Maître de conférences en psychologie à l’université de Lorraine, Evelyne Josse est égalementhypnothérapeute et cofondatrice de L’Ecole belge d’hypnose et de thérapies brèves, où elle enseigne. Spécialiste de l’hypnose et deuil, elle dispense des formations à Paris, Toulouse et Marseille, avec Olivier Perrot pour l’Association Française de Nouvelle Hypnose. Après nous avoir éclairé sur la gestion des traumatismes par hypnose, Evelyne Josse nous parle des séances et des formations en hypnose et deuil.
Quelles sont les différentes étapes/phases du deuil ?
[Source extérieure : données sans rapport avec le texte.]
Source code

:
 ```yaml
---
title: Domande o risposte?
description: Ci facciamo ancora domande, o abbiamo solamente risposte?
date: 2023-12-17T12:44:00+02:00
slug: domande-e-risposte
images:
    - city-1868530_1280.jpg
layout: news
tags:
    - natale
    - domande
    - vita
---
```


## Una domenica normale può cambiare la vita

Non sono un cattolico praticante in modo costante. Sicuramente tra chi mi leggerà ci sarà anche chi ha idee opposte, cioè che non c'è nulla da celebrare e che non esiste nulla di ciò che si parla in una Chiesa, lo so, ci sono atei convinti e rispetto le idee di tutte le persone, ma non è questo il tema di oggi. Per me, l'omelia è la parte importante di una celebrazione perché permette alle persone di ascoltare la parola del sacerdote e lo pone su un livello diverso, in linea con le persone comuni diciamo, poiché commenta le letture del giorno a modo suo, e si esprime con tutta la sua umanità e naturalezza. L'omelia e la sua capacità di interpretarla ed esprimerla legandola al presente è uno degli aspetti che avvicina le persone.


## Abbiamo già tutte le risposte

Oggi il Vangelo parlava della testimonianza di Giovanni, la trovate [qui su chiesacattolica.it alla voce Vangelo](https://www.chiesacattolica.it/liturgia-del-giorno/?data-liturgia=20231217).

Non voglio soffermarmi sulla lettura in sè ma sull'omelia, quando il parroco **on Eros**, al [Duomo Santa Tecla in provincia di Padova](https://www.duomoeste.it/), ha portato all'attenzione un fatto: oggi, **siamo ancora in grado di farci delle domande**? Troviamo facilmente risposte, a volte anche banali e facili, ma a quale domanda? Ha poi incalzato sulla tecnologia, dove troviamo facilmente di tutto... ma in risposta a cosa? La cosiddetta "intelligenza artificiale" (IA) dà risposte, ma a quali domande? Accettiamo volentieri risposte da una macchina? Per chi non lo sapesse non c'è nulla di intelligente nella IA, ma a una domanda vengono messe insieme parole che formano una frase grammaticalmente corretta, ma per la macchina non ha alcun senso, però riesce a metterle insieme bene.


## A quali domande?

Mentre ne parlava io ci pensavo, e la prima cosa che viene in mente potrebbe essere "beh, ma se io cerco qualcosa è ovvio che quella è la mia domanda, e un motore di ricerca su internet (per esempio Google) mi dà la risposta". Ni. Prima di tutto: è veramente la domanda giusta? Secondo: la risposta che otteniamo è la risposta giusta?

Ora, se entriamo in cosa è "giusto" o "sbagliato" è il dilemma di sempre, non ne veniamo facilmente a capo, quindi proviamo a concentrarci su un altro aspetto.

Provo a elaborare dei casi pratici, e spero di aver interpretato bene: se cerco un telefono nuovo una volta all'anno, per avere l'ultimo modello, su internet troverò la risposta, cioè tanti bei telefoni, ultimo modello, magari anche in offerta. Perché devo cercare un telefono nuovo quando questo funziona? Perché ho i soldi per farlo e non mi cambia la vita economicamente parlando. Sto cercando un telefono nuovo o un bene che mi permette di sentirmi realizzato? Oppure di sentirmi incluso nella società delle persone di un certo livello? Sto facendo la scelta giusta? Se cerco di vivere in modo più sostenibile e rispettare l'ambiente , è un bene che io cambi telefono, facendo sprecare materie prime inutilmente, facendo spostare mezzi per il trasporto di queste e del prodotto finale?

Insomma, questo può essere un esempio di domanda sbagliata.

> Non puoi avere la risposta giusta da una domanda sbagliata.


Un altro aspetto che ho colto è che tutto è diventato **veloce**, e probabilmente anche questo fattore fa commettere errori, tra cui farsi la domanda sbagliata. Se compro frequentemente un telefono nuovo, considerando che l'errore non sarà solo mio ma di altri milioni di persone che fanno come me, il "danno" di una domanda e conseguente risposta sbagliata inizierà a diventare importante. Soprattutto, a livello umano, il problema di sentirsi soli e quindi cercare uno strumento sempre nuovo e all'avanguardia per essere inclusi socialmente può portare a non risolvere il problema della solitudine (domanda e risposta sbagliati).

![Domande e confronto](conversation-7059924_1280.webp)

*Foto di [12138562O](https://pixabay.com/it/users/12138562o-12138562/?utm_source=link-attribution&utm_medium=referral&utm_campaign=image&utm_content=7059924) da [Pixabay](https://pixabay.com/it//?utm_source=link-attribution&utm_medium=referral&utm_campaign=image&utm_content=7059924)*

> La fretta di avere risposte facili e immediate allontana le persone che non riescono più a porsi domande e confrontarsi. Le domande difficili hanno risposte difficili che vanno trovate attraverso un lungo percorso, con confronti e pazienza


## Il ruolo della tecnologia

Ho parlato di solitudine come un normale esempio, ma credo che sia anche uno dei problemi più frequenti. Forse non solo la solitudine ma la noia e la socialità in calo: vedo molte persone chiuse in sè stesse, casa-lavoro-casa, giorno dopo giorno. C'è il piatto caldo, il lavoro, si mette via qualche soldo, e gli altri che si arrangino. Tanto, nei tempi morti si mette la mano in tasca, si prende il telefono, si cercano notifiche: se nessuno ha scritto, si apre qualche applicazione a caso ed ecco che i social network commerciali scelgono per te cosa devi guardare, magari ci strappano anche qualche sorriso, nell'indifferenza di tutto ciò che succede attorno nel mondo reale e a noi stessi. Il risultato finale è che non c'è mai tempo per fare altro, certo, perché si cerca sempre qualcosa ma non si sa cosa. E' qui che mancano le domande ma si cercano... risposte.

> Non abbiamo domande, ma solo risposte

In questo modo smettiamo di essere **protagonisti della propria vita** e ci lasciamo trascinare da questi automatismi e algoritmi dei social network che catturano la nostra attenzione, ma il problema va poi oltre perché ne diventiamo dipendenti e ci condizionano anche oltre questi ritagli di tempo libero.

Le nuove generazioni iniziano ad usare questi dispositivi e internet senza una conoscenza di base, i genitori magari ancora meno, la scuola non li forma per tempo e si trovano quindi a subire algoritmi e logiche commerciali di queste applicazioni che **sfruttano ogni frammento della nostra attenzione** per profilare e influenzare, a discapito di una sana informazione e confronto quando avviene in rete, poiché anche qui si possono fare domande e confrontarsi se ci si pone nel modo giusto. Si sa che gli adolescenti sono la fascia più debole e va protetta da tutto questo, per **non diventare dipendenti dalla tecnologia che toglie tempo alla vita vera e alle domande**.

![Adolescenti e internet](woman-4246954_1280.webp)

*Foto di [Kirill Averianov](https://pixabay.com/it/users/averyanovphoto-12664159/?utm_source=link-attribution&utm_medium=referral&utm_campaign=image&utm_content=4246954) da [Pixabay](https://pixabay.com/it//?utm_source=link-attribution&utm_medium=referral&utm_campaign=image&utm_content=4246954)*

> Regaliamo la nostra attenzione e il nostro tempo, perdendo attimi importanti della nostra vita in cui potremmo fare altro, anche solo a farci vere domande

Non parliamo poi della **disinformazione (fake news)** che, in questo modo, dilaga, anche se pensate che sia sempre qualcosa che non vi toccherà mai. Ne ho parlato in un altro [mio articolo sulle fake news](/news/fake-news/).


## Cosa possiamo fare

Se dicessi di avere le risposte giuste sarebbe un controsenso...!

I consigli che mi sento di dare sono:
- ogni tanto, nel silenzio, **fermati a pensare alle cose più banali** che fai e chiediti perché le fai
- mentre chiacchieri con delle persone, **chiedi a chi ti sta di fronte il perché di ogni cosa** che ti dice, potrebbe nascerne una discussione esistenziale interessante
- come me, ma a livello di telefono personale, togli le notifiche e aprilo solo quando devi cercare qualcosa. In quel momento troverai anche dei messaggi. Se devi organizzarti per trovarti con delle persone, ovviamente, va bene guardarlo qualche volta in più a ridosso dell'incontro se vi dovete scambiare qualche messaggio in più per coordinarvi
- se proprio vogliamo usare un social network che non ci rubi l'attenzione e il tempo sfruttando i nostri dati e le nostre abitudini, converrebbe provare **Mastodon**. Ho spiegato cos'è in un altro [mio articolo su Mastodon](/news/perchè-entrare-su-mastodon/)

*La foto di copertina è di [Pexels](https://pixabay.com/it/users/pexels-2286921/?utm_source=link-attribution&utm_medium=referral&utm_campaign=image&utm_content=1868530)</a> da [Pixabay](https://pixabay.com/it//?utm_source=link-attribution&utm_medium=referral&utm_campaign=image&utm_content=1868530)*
Evelyne Josse : En effet, le processus de deuil se déroule par étapes. Cependant, le deuil n’est pas un processus linéaire. De nombreux endeuillés ne traversent pas les étapes que je vais vous décrire et encore moins dans l’ordre cité. De plus, il est fréquent qu’ils passent d’une étape à l’autre et qu’ils reviennent en arrière, et ceci à plusieurs reprises. On peut comparer le deuil à la marée montante : la progression peut être lente ou rapide et elle est faite d’avancées et de reculs successifs. Par ailleurs, le temps nécessaire pour franchir chacune de ces phases varie considérablement d’une personne à l’autre. Comme l’empreinte digitale, le travail de deuil comporte des caractéristiques universelles mais est il est unique à chacun.
La première phase, celle de l’impact, débute à l’annonce du décès. Elle dure habituellement de quelques heures à quelques jours. Lorsque le décès est inattendu, son annonce crée un choc. Ce choc est généralement important quand la mort est violente comme c’est le cas quand elle intervient suite à un suicide ou à un attentat. C’est le cas également lorsque la mort est prématurée, par exemple dans le cas du décès d’un enfant ou d’un jeune.
Dans cette première étape, certains s’effondrent en pleurs alors que d’autres surprennent par leur calme. Ils sont comme anesthésiés émotionnellement. Il est fréquent que les endeuillés alternent des états d’abattement avec des moments d’agitation anxieuse et d’activité frénétique.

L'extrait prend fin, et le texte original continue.